▶ _Exercise directions_:
In the data below, the answer is the run of lines from the line containing "2. L'arrêté royal" through the line containing "4. L'arrêté royal", both included; print it exactly and nothing else.

=====

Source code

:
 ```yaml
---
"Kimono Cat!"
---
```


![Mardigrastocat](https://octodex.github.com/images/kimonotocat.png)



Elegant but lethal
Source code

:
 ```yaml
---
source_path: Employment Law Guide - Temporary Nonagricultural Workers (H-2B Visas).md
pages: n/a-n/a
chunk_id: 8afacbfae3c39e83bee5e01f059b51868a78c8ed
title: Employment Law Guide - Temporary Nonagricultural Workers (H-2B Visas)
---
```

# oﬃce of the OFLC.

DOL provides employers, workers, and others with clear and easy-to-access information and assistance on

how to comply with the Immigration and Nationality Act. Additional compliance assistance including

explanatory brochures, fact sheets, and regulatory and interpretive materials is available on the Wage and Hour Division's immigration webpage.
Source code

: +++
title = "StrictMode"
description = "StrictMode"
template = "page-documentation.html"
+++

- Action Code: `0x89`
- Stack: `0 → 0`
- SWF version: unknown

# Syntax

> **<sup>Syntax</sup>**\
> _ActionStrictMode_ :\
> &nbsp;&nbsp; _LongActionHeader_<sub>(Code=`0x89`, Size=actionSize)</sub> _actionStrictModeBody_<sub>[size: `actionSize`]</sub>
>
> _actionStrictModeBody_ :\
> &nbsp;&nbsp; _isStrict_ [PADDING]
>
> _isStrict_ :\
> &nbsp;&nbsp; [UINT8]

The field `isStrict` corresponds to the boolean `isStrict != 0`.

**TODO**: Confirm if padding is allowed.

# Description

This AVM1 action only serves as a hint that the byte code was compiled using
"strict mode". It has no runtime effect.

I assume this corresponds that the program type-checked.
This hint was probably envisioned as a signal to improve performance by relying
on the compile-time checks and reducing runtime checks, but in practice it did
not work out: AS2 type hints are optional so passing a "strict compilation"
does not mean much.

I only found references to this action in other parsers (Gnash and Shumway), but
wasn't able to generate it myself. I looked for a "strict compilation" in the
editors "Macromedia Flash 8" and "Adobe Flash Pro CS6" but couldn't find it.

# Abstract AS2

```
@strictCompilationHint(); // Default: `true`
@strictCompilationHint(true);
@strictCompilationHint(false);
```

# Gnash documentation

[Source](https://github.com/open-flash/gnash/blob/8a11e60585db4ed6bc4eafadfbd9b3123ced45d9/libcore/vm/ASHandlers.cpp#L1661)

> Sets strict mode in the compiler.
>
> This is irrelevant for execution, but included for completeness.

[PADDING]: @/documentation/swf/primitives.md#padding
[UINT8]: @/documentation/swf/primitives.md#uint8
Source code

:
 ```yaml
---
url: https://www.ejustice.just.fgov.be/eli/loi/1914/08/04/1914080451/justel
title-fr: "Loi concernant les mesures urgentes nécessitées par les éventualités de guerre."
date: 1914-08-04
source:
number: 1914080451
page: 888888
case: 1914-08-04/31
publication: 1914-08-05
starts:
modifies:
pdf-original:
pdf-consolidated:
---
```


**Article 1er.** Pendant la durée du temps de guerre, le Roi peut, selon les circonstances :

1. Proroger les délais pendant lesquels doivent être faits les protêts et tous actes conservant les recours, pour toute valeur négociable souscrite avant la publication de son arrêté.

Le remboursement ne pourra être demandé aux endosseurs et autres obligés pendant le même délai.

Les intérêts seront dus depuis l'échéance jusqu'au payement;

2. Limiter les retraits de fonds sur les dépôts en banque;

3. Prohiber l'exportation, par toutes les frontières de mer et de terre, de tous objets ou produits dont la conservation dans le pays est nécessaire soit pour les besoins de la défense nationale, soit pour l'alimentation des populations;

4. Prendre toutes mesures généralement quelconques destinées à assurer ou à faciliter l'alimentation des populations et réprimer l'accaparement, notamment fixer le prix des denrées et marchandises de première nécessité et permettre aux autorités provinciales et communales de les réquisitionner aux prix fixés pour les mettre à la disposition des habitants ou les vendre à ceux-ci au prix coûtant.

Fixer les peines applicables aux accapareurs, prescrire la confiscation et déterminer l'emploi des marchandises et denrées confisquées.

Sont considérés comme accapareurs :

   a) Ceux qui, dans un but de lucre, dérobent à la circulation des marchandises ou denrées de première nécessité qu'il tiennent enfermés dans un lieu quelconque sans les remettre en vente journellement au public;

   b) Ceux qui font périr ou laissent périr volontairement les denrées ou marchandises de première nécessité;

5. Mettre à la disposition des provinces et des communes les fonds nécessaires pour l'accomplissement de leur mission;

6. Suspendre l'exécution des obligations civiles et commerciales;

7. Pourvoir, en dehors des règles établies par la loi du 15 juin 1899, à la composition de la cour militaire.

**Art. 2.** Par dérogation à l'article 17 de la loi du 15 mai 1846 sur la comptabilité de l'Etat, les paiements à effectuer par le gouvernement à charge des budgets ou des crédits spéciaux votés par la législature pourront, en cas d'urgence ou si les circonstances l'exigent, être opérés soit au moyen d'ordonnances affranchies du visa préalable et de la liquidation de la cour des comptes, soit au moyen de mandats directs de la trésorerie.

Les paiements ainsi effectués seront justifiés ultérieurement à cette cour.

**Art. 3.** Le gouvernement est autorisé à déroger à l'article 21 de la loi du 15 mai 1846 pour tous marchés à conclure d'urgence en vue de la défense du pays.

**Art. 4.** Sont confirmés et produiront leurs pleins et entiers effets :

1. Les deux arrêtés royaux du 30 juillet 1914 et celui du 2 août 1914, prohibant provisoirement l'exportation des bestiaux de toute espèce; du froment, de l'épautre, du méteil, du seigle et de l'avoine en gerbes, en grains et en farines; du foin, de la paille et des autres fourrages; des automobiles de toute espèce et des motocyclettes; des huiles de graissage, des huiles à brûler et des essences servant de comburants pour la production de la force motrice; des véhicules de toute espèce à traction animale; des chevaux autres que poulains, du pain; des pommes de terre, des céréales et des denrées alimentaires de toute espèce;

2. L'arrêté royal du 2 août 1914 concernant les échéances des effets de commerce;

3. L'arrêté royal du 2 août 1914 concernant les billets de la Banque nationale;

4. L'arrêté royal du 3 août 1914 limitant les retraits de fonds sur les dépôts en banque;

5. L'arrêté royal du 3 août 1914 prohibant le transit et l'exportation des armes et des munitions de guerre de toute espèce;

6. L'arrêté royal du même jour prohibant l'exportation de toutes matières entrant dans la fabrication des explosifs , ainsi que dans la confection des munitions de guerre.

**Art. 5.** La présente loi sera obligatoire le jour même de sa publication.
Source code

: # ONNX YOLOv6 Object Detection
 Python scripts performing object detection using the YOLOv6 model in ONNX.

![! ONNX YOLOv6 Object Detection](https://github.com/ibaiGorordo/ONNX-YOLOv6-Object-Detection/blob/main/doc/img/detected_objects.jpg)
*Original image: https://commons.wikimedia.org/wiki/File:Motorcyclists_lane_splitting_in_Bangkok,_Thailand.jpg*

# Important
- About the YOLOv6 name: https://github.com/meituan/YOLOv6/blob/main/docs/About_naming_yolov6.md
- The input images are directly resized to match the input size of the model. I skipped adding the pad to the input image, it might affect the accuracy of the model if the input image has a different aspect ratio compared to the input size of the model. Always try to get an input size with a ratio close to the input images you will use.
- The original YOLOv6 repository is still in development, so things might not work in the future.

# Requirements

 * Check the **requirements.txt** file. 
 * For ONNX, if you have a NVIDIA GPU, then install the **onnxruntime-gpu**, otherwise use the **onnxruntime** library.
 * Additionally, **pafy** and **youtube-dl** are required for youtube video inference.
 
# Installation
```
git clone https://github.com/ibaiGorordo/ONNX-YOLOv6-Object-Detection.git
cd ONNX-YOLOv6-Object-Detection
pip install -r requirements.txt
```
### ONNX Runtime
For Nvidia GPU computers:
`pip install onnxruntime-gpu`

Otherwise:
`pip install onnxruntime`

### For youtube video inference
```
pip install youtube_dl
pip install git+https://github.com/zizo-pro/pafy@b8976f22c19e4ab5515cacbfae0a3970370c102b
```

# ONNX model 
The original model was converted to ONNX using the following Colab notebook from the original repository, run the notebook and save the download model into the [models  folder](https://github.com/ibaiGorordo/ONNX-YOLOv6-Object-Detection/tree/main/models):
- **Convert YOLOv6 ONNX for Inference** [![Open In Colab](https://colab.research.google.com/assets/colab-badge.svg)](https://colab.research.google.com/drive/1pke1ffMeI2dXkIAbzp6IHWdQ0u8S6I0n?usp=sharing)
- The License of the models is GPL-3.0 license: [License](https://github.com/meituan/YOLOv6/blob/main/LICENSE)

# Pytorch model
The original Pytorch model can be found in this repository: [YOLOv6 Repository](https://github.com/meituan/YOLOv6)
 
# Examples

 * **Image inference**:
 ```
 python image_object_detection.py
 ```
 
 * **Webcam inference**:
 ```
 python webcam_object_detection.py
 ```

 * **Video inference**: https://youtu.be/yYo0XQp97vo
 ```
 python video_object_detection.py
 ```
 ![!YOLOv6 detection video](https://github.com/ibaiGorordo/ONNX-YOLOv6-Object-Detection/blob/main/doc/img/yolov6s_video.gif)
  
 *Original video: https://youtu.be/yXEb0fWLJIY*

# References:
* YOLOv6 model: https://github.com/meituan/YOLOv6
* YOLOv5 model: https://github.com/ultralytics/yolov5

=====

▶ _Exercise result_:
2. L'arrêté royal du 2 août 1914 concernant les échéances des effets de commerce;

3. L'arrêté royal du 2 août 1914 concernant les billets de la Banque nationale;

4. L'arrêté royal du 3 août 1914 limitant les retraits de fonds sur les dépôts en banque;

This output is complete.